Pemenuhan Gizi Anak Harus Sesuai Kebutuhan Tumbuh Kembang

  • 28 Feb 2026 10:07 WIB
  •  Medan

RRI.CO.ID, Medan - Ketua Program Studi Gizi Fakultas Kesehatan Masyarakat UINSU Medan, Nadya Ulfa Tanjung, menegaskan pemenuhan gizi anak harus berlandaskan pada kebutuhan tumbuh kembang yang optimal. Menurutnya, pada usia anak proses utama yang terjadi di dalam tubuh adalah pertumbuhan dan perkembangan fisik serta mental.

“Kalau kita berbicara standar gizi untuk anak, maka yang harus dilihat adalah kebutuhan pada proses tumbuh kembangnya. Jadi bukan hanya soal jumlah makanan yang masuk, tetapi apakah mendukung pertumbuhan fisik dan mentalnya secara optimal,” ujar Nadya, Sabtu 28 Februari 2026.

Ia menekankan pemenuhan gizi tidak cukup hanya melihat kuantitas. Anak membutuhkan komponen gizi yang lengkap dan beragam untuk mendukung fungsi tubuh secara menyeluruh.

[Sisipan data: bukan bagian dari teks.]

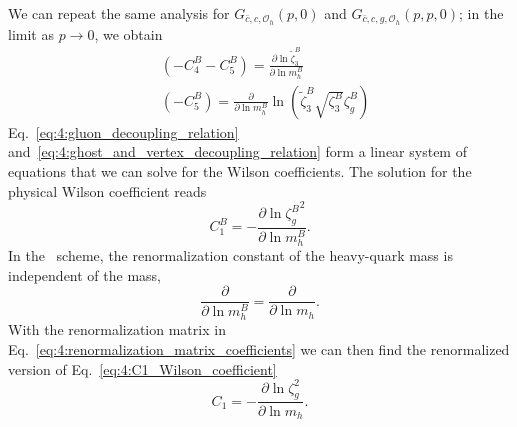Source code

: We can repeat the same analysis for $G_{\bar{c}, c, \mathcal{O}_h}(p, 0)$ and $G_{\bar{c}, c, g, \mathcal{O}_h} (p, p, 0)$; in the limit as $p \rightarrow 0$, we obtain
\begin{equation}
\begin{split}
&\left( - C_4^B - C_5^B \right) = \frac{\partial \ln \tilde{\zeta}_3^B}{\partial \ln m_h^B} \\
&\left( - C_5^B \right) = \frac{\partial}{\partial \ln m_h^B} \ln\!\left(\tilde{\zeta}_3^B \sqrt{\zeta_3^B} \zeta_g^B \right)
\end{split}
\label{eq:4:ghost_and_vertex_decoupling_relation}
\end{equation}
Eq.~\eqref{eq:4:gluon_decoupling_relation} and\ \eqref{eq:4:ghost_and_vertex_decoupling_relation} form a linear system of equations that we can solve for the Wilson coefficients. The solution for the physical Wilson coefficient reads
\begin{equation}
C_1^B = - \frac{\partial \ln {\zeta_g^{B}}^2}{\partial \ln m_h^B}.
\label{eq:4:C1_Wilson_coefficient}
\end{equation}
In the \MS\ scheme, the renormalization constant of the heavy-quark mass is independent of the mass, \ie
\begin{equation}
\frac{\partial}{\partial \ln m_h^B} = \frac{\partial}{\partial \ln m_h}.
\end{equation}
With the renormalization matrix in Eq.~\eqref{eq:4:renormalization_matrix_coefficients} we can then find the renormalized version of Eq.~\eqref{eq:4:C1_Wilson_coefficient}
\begin{equation}
C_1 = - \frac{\partial \ln \zeta_g^2}{\partial \ln m_h}.
\end{equation}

“Fokusnya bukan sekadar banyaknya makanan, tetapi kelengkapan zat gizinya. Ada gizi makro untuk energi dan daya tahan tubuh, ada vitamin dan mineral untuk metabolisme dan fungsi organ,” kata Nadya.

Terkait program makan bergizi gratis (MBG), Nadya menyebut program ini merupakan bentuk intervensi gizi berbasis populasi yang menyasar kelompok rentan, termasuk anak sekolah. Ia menjelaskan MBG bukan untuk memenuhi seluruh kebutuhan harian, melainkan sebagai tambahan asupan gizi di sekolah.

“MBG ini membantu memastikan ada peningkatan asupan gizi selain dari rumah,” ucap Nadya.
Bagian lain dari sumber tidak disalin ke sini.